Jamaica helps advance freedom of information

The Bahamas will receive assistance from Jamaican officials to fully implement the Freedom of Information Act (FOIA), passed under the former administration, according to Attorney General (AG) Senator Carl Bethel.

In an exclusive interview with Eyewitness News on Sunday, Bethel said, further steps will be taken to implement the act beginning next week, with meetings scheduled with the Director of Access to Information in the Ministry of Labor & Social Security of Jamaica Damion Cox.

“We are advised by the Jamaican Office of the Prime Minister, that Mr. Cox was instrumental in the implementation of Jamaica’s Access to Information Act and, is a valuable source of practical information which will enable the fair and balanced implementation of the act,” Bethel said.

Bethel noted that Cox will give guidance in three meetings: the first to Cabinet ministers, Members of Parliament (MPs), Senators, Parliamentary Secretaries and Permanent Secretaries; a second to senior public officials from the level of Under Secretary to First Assistant Secretary; and the third to a special meeting with civil society groups. Those meetings, according to the AG, are slated for April 24-27 this year.

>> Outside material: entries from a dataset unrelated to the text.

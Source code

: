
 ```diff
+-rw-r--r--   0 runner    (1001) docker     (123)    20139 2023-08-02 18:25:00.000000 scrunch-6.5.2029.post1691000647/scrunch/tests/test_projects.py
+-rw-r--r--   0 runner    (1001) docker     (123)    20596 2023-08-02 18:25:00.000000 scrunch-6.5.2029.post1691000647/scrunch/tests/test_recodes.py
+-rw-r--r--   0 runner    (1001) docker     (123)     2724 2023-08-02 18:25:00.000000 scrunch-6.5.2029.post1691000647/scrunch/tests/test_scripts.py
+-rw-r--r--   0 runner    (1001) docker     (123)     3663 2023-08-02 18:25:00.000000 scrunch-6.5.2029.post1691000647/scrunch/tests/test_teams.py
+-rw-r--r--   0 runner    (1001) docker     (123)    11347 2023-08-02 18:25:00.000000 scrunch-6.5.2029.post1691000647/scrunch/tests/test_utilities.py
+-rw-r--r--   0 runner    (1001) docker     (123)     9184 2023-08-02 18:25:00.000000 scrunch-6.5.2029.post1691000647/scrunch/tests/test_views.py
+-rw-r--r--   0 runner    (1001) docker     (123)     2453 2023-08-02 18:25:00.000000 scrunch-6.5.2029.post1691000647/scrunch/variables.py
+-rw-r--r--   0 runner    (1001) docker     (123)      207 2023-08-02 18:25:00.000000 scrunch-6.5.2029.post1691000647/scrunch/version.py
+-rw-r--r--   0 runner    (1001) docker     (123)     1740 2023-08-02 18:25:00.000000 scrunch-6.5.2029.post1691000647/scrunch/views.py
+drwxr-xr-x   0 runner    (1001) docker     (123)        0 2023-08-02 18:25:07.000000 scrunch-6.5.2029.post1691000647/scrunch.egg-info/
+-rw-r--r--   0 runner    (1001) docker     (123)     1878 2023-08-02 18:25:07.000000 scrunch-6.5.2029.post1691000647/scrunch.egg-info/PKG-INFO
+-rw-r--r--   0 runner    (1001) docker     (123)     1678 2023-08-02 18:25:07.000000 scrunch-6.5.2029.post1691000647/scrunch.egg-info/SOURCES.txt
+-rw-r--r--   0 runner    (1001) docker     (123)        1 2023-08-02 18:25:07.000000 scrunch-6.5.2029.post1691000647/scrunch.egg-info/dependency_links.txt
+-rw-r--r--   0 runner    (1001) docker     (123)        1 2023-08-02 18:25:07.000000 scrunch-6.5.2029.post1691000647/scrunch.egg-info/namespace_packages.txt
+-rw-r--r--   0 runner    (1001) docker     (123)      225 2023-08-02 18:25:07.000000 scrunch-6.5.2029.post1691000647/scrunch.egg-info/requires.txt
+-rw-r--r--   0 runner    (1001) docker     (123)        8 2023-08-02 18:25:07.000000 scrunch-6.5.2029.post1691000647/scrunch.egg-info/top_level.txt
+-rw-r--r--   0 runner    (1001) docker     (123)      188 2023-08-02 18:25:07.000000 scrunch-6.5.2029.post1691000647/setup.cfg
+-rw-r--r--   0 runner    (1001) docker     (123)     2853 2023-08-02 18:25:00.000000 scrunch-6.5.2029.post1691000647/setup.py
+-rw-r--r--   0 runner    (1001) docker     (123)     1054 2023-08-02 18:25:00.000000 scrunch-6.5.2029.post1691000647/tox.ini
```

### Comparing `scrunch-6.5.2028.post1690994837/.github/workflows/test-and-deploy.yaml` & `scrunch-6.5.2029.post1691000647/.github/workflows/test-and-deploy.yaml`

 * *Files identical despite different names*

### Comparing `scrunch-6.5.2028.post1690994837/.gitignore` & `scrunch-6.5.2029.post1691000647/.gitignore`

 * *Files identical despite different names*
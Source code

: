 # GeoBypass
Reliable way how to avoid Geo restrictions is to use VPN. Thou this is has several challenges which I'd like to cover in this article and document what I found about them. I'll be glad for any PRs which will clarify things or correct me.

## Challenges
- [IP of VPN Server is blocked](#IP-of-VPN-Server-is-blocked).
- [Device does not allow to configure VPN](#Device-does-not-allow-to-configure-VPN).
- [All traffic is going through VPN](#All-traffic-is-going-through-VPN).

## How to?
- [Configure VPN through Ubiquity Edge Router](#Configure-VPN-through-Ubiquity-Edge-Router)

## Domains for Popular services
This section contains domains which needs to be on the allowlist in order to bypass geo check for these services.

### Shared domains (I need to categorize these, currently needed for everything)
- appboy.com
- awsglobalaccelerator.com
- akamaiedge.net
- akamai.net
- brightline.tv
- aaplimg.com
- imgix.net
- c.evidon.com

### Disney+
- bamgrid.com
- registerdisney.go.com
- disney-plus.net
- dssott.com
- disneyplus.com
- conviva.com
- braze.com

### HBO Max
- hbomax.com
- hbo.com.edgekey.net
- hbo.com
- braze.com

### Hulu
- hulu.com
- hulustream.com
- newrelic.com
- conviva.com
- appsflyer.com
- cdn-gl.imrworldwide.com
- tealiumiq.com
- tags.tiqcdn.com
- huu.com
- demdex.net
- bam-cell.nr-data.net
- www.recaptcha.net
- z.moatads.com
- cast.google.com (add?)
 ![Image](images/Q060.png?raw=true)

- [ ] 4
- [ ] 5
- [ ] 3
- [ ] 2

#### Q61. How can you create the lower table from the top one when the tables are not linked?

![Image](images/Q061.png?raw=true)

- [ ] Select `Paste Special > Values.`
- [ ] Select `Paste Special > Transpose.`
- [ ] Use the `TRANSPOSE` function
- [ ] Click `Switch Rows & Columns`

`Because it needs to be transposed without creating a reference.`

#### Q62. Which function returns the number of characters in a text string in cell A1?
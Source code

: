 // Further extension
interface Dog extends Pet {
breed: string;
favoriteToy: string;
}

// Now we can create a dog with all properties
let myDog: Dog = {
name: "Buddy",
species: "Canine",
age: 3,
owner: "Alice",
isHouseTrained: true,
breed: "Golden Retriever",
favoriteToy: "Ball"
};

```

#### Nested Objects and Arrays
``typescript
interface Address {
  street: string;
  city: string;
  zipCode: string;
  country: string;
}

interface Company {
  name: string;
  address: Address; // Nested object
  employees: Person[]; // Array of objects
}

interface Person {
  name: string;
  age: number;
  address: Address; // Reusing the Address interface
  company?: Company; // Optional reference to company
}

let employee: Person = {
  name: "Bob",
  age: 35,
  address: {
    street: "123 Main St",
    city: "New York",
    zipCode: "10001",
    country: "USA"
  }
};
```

“There may well need to be specific on-site training once individual information officers are identified from respective areas, and we plan to host more meetings to accommodate those persons,” he said.

Recently, Prime Minister Dr. Hubert Minnis signed an order to bring into effect the whistleblower provisions of the act.

The Attorney General said that the legislation is another commitment by the Minnis administration to improve transparency and accountability.

According to the Freedom of Information Act, 2017, the objectives are to:

  1. Reinforce and give further effect to certain fundamental principles underlying the system of constitutional democracy, namely –
    1. governmental accountability;
    2. transparency; and
    3. public participation in national decision making,

by granting to the public a general right of access to records held by a public authority, subject to exemptions which balance that right against public interest in exemption from disclosure governmental or commercial information.